─── Data

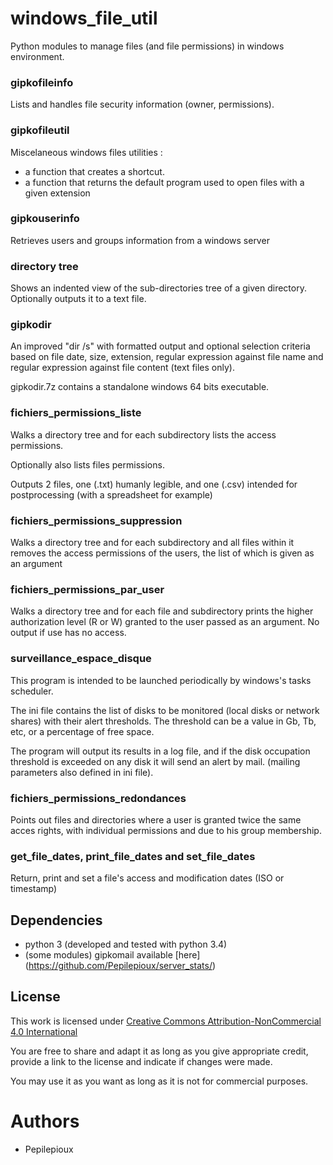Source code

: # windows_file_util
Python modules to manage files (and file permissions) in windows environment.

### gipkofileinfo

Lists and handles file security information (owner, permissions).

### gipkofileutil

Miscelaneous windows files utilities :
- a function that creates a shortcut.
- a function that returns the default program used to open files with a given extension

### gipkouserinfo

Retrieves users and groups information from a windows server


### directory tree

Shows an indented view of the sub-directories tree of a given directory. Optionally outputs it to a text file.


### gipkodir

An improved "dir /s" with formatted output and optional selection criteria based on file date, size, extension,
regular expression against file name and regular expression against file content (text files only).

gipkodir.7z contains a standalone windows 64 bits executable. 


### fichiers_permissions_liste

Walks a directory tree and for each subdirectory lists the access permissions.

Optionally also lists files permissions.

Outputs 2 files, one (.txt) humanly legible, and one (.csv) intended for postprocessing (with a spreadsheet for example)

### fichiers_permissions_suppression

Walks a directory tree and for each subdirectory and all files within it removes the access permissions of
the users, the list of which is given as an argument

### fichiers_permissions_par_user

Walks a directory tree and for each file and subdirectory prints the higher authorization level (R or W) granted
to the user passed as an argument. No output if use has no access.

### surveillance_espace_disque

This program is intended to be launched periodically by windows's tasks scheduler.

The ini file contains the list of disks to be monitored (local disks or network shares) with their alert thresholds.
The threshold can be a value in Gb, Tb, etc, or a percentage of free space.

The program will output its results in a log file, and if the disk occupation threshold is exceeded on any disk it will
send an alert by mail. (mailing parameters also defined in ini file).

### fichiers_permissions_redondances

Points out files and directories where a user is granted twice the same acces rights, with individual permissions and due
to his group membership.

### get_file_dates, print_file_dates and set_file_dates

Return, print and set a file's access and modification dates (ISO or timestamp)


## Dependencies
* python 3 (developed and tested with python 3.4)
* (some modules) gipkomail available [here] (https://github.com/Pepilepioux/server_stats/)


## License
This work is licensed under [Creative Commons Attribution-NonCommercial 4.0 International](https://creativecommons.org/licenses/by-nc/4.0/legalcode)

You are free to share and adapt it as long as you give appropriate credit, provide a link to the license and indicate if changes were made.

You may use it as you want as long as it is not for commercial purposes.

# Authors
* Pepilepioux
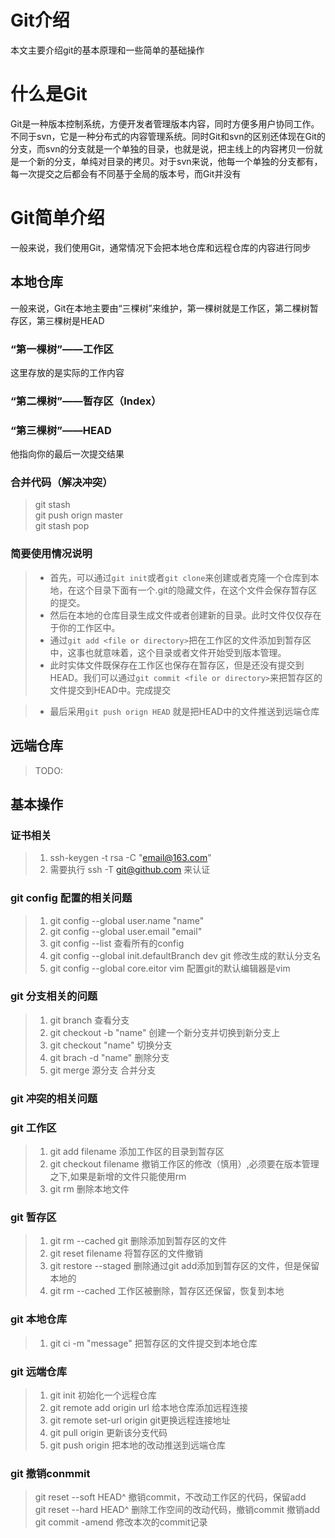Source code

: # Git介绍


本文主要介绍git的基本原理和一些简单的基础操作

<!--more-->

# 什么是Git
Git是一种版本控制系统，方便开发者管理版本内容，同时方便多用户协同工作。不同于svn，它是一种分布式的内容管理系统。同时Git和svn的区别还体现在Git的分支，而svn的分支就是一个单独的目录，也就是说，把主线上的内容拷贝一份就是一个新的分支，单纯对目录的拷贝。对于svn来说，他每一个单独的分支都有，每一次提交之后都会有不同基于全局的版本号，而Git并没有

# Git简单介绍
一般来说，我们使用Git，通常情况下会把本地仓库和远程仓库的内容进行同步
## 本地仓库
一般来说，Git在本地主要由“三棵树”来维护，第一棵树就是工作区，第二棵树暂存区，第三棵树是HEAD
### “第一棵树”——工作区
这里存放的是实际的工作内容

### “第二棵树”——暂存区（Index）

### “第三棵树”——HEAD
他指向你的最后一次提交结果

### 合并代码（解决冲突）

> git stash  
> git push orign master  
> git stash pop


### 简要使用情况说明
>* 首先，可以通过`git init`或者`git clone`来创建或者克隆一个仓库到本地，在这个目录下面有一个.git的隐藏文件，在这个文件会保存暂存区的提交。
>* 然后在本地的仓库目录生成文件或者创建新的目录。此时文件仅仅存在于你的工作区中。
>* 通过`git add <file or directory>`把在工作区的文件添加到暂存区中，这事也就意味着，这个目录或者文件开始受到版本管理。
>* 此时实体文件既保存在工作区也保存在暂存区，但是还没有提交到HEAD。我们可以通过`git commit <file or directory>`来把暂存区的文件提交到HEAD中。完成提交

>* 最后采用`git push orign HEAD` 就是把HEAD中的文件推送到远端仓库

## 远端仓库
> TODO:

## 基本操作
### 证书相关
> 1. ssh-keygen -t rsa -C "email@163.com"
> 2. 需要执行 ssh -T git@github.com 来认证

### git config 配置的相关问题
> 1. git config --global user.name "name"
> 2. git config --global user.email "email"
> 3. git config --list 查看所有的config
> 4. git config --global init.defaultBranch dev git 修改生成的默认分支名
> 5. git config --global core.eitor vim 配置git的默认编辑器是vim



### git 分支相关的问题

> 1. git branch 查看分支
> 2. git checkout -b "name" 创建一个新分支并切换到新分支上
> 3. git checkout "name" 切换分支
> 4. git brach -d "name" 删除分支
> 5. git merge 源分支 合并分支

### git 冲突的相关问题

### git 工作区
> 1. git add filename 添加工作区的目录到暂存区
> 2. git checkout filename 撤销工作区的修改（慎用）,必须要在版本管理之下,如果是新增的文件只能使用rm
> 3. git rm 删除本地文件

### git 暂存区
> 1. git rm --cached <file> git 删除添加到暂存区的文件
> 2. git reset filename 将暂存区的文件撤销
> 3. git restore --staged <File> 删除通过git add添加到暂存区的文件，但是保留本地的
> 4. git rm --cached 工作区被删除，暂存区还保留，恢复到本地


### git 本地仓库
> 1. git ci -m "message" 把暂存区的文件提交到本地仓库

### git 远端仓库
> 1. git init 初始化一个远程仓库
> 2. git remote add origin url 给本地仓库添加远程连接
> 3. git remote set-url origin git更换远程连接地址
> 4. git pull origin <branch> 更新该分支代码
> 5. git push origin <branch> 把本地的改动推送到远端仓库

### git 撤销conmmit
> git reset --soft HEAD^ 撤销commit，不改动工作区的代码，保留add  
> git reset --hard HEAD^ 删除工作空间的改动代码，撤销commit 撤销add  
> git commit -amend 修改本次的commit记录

──────

Reproduce each line of the entries above from the one containing "### git 远端仓库" through the last, exactly, and no other line.

Response area.
### git 远端仓库
> 1. git init 初始化一个远程仓库
> 2. git remote add origin url 给本地仓库添加远程连接
> 3. git remote set-url origin git更换远程连接地址
> 4. git pull origin <branch> 更新该分支代码
> 5. git push origin <branch> 把本地的改动推送到远端仓库

### git 撤销conmmit
> git reset --soft HEAD^ 撤销commit，不改动工作区的代码，保留add  
> git reset --hard HEAD^ 删除工作空间的改动代码，撤销commit 撤销add  
> git commit -amend 修改本次的commit记录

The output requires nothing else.